The largest exchange traded fund tracking the U.S. financial sector was in the red Friday after JP Morgan (NYSE: JPM) revealed a $2 billion loss attributed to a trader known as the “London Whale.”

The sector ETF pared its 2% premarket decline and was lower by 0.7% at last check.

JP Morgan shares were down 8%. The stock is the second-largest holding in the $6.4 billion Financial Select Sector SPDR (NYSEArca: XLF) at 8.6% of the portfolio.

The bank said its chief investment office has suffered $2 billion in losses in its synthetic credit portfolio so far in the second quarter.

“Based on management’s statements that this synthetic credit-related hedge has been marked to market, we would assume that the full existing loss content currently embedded in this position has been realized,” Guggenheim Securities analysts said in a note. “While this position can experience incremental losses related to future market volatility, there shouldn’t be unrealized losses remaining hidden on the balance sheet.”

The JP Morgan surprise raises questions about the health and regulation of U.S. banks, which have been outperforming the broader market in 2012. XLF is up 15.6% year to date, compared with an 8.9% gain for iShares S&P 500 (NYSEArca: IVV).

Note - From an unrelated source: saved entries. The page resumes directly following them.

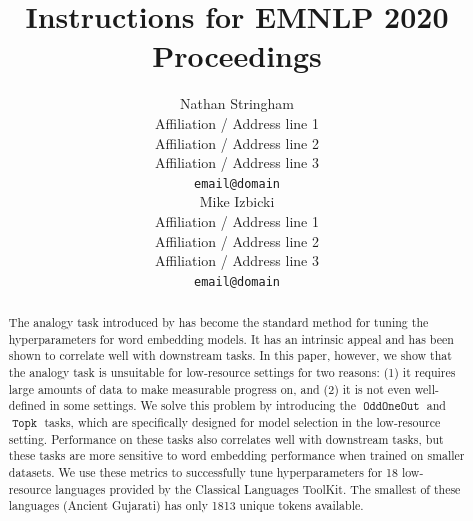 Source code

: \documentclass[11pt,a4paper]{article}
\title{Instructions for EMNLP 2020 Proceedings}
\author{Nathan Stringham\\
  Affiliation / Address line 1 \\
  Affiliation / Address line 2 \\
  Affiliation / Address line 3 \\
  \texttt{email@domain} \\\And
  Mike Izbicki \\
  Affiliation / Address line 1 \\
  Affiliation / Address line 2 \\
  Affiliation / Address line 3 \\
  \texttt{email@domain} \\}
\date{}
\DeclareMathOperator{\OddOneOut}{\texttt{OddOneOut}}
\DeclareMathOperator{\topk}{\texttt{Topk}}
\begin{document}
\maketitle
\begin{abstract}
    The analogy task introduced by \citet{mikolov2013efficient} has become the standard method for tuning the hyperparameters for word embedding models.
    It has an intrinsic appeal and has been shown to correlate well with downstream tasks.
    In this paper, however, we show that the analogy task is unsuitable for low-resource settings for two reasons: (1) it requires large amounts of data to make measurable progress on,
    and (2) it is not even well-defined in some settings.
    We solve this problem by introducing the $\OddOneOut$ and $\topk$ tasks,
    which are specifically designed for model selection in the low-resource setting.
    Performance on these tasks also correlates well with downstream tasks,
    but these tasks are more sensitive to word embedding performance when trained on smaller datasets.
    We use these metrics to successfully tune hyperparameters for 18 low-resource languages provided by the Classical Languages ToolKit.    
    The smallest of these languages (Ancient Gujarati) has only 1813 unique tokens available.


\end{abstract}
\end{document}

The bank said that it could face another $1 billion in losses in the second quarter due to market volatility.

“While the announcement on its surface is shocking, especially considering J.P. Morgan’s stellar reputation when it comes to risk controls, we do not anticipate the losses will be material to JP Morgan’s long term fair value,” said Morningstar analyst Erin Davis. “We are, however, monitoring the situation closely for signs that this could be an early indication of larger problems at the bank.”